— Problem —
With the pictures left out, restate every entry word for word.

======== Dataset ========

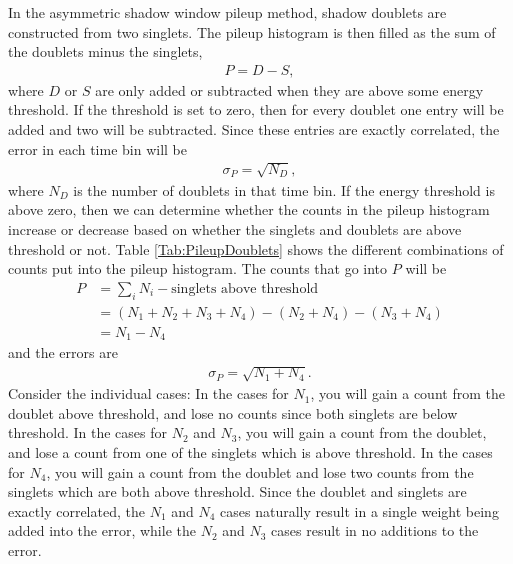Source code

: In the asymmetric shadow window pileup method, shadow doublets are constructed from two singlets. The pileup histogram is then filled as the sum of the doublets minus the singlets,
 	\begin{align}
 		P = D - S,
	\end{align}
where $D$ or $S$ are only added or subtracted when they are above some energy threshold. If the threshold is set to zero, then for every doublet one entry will be added and two will be subtracted. Since these entries are exactly correlated, the error in each time bin will be 
 	\begin{align}
 		\sigma_{P} = \sqrt{N_{D}},
	\end{align}
where $N_{D}$ is the number of doublets in that time bin. If the energy threshold is above zero, then we can determine whether the counts in the pileup histogram increase or decrease based on whether the singlets and doublets are above threshold or not. Table \ref{Tab:PileupDoublets} shows the different combinations of counts put into the pileup histogram. The counts that go into $P$ will be
	\begin{equation}	
	\begin{aligned}
 		P &= \sum_{i}N_{i} - \text{singlets above threshold} \\
 		  &= (N_{1} + N_{2} + N_{3} + N_{4}) - (N_{2} + N_{4}) - (N_{3} + N_{4}) \\
 		  &= N_{1} - N_{4}
	\end{aligned}
	\end{equation}
and the errors are 
 	\begin{align}
 		\sigma_{P} = \sqrt{N_{1} + N_{4}}.
	\end{align}
Consider the individual cases: In the cases for $N_{1}$, you will gain a count from the doublet above threshold, and lose no counts since both singlets are below threshold. In the cases for $N_{2}$ and $N_{3}$, you will gain a count from the doublet, and lose a count from one of the singlets which is above threshold. In the cases for $N_{4}$, you will gain a count from the doublet and lose two counts from the singlets which are both above threshold. Since the doublet and singlets are exactly correlated, the $N_{1}$ and $N_{4}$ cases naturally result in a single weight being added into the error, while the $N_{2}$ and $N_{3}$ cases result in no additions to the error.


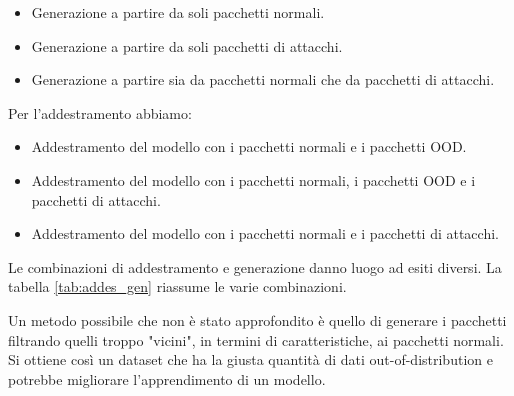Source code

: \begin{itemize}
  \item Generazione a partire da soli pacchetti normali.
  \item Generazione a partire da soli pacchetti di attacchi.
  \item Generazione a partire sia da pacchetti normali che da pacchetti di attacchi.
\end{itemize}

Per l'addestramento abbiamo:

\begin{itemize}
  \item Addestramento del modello con i pacchetti normali e i pacchetti OOD.
  \item Addestramento del modello con i pacchetti normali, i pacchetti OOD e i pacchetti di attacchi.
  \item Addestramento del modello con i pacchetti normali e i pacchetti di attacchi.
\end{itemize}

Le combinazioni di addestramento e generazione danno luogo ad esiti diversi. La tabella \ref{tab:addes_gen} riassume le varie combinazioni.

\begin{table}\centering\setlength\tabcolsep{3.5pt}\renewcommand{}
  \noindent{}%
\caption{\label{tab:addes_gen} Combinazioni di generazione dei pacchetti e addestramento del modello, dove N = pacchetti normali, AV = pacchetti di attacchi veri, OOD = pacchetti generati. Si trova poi AV OOD, N OOD, N+AV OOD, rispettivamente dati generati a partire da attacchi, dati generati a partire da pacchetti normali, dati generati a partire dal dataset completo}
\end{table}


Un metodo possibile che non è stato approfondito è quello di generare i pacchetti filtrando quelli troppo "vicini", in termini di caratteristiche, ai pacchetti normali. Si ottiene così un dataset che ha la giusta quantità di dati out-of-distribution e potrebbe migliorare l'apprendimento di un modello.

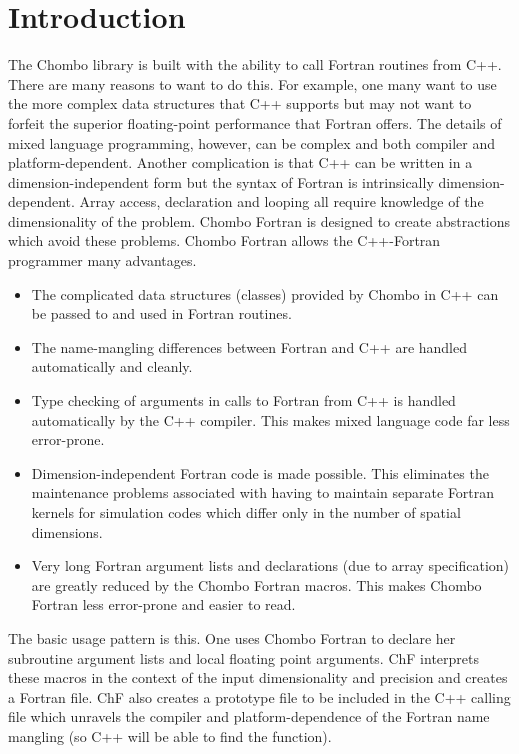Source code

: \section{Introduction}

The Chombo library is built with the ability to call Fortran routines
from C++.  There are many reasons to want to do this.  For example,
one many want to use the more complex data structures that C++
supports but may not want to forfeit the superior floating-point
performance that Fortran offers.  The details of mixed language
programming, however, can be complex and both compiler and
platform-dependent.   Another complication is that C++ can be
written in a dimension-independent form but the syntax of 
Fortran is intrinsically dimension-dependent.  Array access,
declaration and looping all require knowledge of the dimensionality
of the problem.    Chombo Fortran is designed to create
abstractions which avoid these problems.
Chombo Fortran allows the C++-Fortran programmer many
advantages.
\begin{itemize}
\item The complicated data structures (classes) provided by Chombo in C++ can be 
        passed to and used in Fortran routines.
\item The name-mangling differences between Fortran and C++ are handled
        automatically and cleanly.
\item Type checking of arguments in calls to Fortran from C++ is
        handled automatically by the C++ compiler.  This makes 
       mixed language code far less error-prone.
\item Dimension-independent Fortran code is made possible.  This
       eliminates the maintenance problems associated with having
        to maintain separate Fortran kernels for simulation codes
        which differ only in the number of spatial dimensions.
\item Very long Fortran argument lists and declarations 
      (due to array specification) are greatly reduced by 
      the Chombo Fortran macros.  This makes Chombo Fortran less
      error-prone and easier to read.
\end{itemize}
The basic usage pattern is this.  One uses
Chombo Fortran to declare her subroutine argument lists and local floating
point arguments.  ChF  interprets these macros in the context of 
the input dimensionality and precision and creates a Fortran file. 
ChF also creates a prototype file to be included in the C++ calling file which 
unravels the compiler and platform-dependence of the Fortran name
mangling (so C++ will be able to find the function).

========

— Response area —
Source code

: In the asymmetric shadow window pileup method, shadow doublets are constructed from two singlets. The pileup histogram is then filled as the sum of the doublets minus the singlets,
 	\begin{align}
 		P = D - S,
	\end{align}
where $D$ or $S$ are only added or subtracted when they are above some energy threshold. If the threshold is set to zero, then for every doublet one entry will be added and two will be subtracted. Since these entries are exactly correlated, the error in each time bin will be 
 	\begin{align}
 		\sigma_{P} = \sqrt{N_{D}},
	\end{align}
where $N_{D}$ is the number of doublets in that time bin. If the energy threshold is above zero, then we can determine whether the counts in the pileup histogram increase or decrease based on whether the singlets and doublets are above threshold or not. Table \ref{Tab:PileupDoublets} shows the different combinations of counts put into the pileup histogram. The counts that go into $P$ will be
	\begin{equation}	
	\begin{aligned}
 		P &= \sum_{i}N_{i} - \text{singlets above threshold} \\
 		  &= (N_{1} + N_{2} + N_{3} + N_{4}) - (N_{2} + N_{4}) - (N_{3} + N_{4}) \\
 		  &= N_{1} - N_{4}
	\end{aligned}
	\end{equation}
and the errors are 
 	\begin{align}
 		\sigma_{P} = \sqrt{N_{1} + N_{4}}.
	\end{align}
Consider the individual cases: In the cases for $N_{1}$, you will gain a count from the doublet above threshold, and lose no counts since both singlets are below threshold. In the cases for $N_{2}$ and $N_{3}$, you will gain a count from the doublet, and lose a count from one of the singlets which is above threshold. In the cases for $N_{4}$, you will gain a count from the doublet and lose two counts from the singlets which are both above threshold. Since the doublet and singlets are exactly correlated, the $N_{1}$ and $N_{4}$ cases naturally result in a single weight being added into the error, while the $N_{2}$ and $N_{3}$ cases result in no additions to the error.


Source code

: \begin{itemize}
  \item Generazione a partire da soli pacchetti normali.
  \item Generazione a partire da soli pacchetti di attacchi.
  \item Generazione a partire sia da pacchetti normali che da pacchetti di attacchi.
\end{itemize}

Per l'addestramento abbiamo:

\begin{itemize}
  \item Addestramento del modello con i pacchetti normali e i pacchetti OOD.
  \item Addestramento del modello con i pacchetti normali, i pacchetti OOD e i pacchetti di attacchi.
  \item Addestramento del modello con i pacchetti normali e i pacchetti di attacchi.
\end{itemize}

Le combinazioni di addestramento e generazione danno luogo ad esiti diversi. La tabella \ref{tab:addes_gen} riassume le varie combinazioni.

\begin{table}\centering\setlength\tabcolsep{3.5pt}\renewcommand{}
  \noindent{}%
\caption{\label{tab:addes_gen} Combinazioni di generazione dei pacchetti e addestramento del modello, dove N = pacchetti normali, AV = pacchetti di attacchi veri, OOD = pacchetti generati. Si trova poi AV OOD, N OOD, N+AV OOD, rispettivamente dati generati a partire da attacchi, dati generati a partire da pacchetti normali, dati generati a partire dal dataset completo}
\end{table}


Un metodo possibile che non è stato approfondito è quello di generare i pacchetti filtrando quelli troppo "vicini", in termini di caratteristiche, ai pacchetti normali. Si ottiene così un dataset che ha la giusta quantità di dati out-of-distribution e potrebbe migliorare l'apprendimento di un modello.

Source code

: \section{Introduction}

The Chombo library is built with the ability to call Fortran routines
from C++.  There are many reasons to want to do this.  For example,
one many want to use the more complex data structures that C++
supports but may not want to forfeit the superior floating-point
performance that Fortran offers.  The details of mixed language
programming, however, can be complex and both compiler and
platform-dependent.   Another complication is that C++ can be
written in a dimension-independent form but the syntax of 
Fortran is intrinsically dimension-dependent.  Array access,
declaration and looping all require knowledge of the dimensionality
of the problem.    Chombo Fortran is designed to create
abstractions which avoid these problems.
Chombo Fortran allows the C++-Fortran programmer many
advantages.
\begin{itemize}
\item The complicated data structures (classes) provided by Chombo in C++ can be 
        passed to and used in Fortran routines.
\item The name-mangling differences between Fortran and C++ are handled
        automatically and cleanly.
\item Type checking of arguments in calls to Fortran from C++ is
        handled automatically by the C++ compiler.  This makes 
       mixed language code far less error-prone.
\item Dimension-independent Fortran code is made possible.  This
       eliminates the maintenance problems associated with having
        to maintain separate Fortran kernels for simulation codes
        which differ only in the number of spatial dimensions.
\item Very long Fortran argument lists and declarations 
      (due to array specification) are greatly reduced by 
      the Chombo Fortran macros.  This makes Chombo Fortran less
      error-prone and easier to read.
\end{itemize}
The basic usage pattern is this.  One uses
Chombo Fortran to declare her subroutine argument lists and local floating
point arguments.  ChF  interprets these macros in the context of 
the input dimensionality and precision and creates a Fortran file. 
ChF also creates a prototype file to be included in the C++ calling file which 
unravels the compiler and platform-dependence of the Fortran name
mangling (so C++ will be able to find the function).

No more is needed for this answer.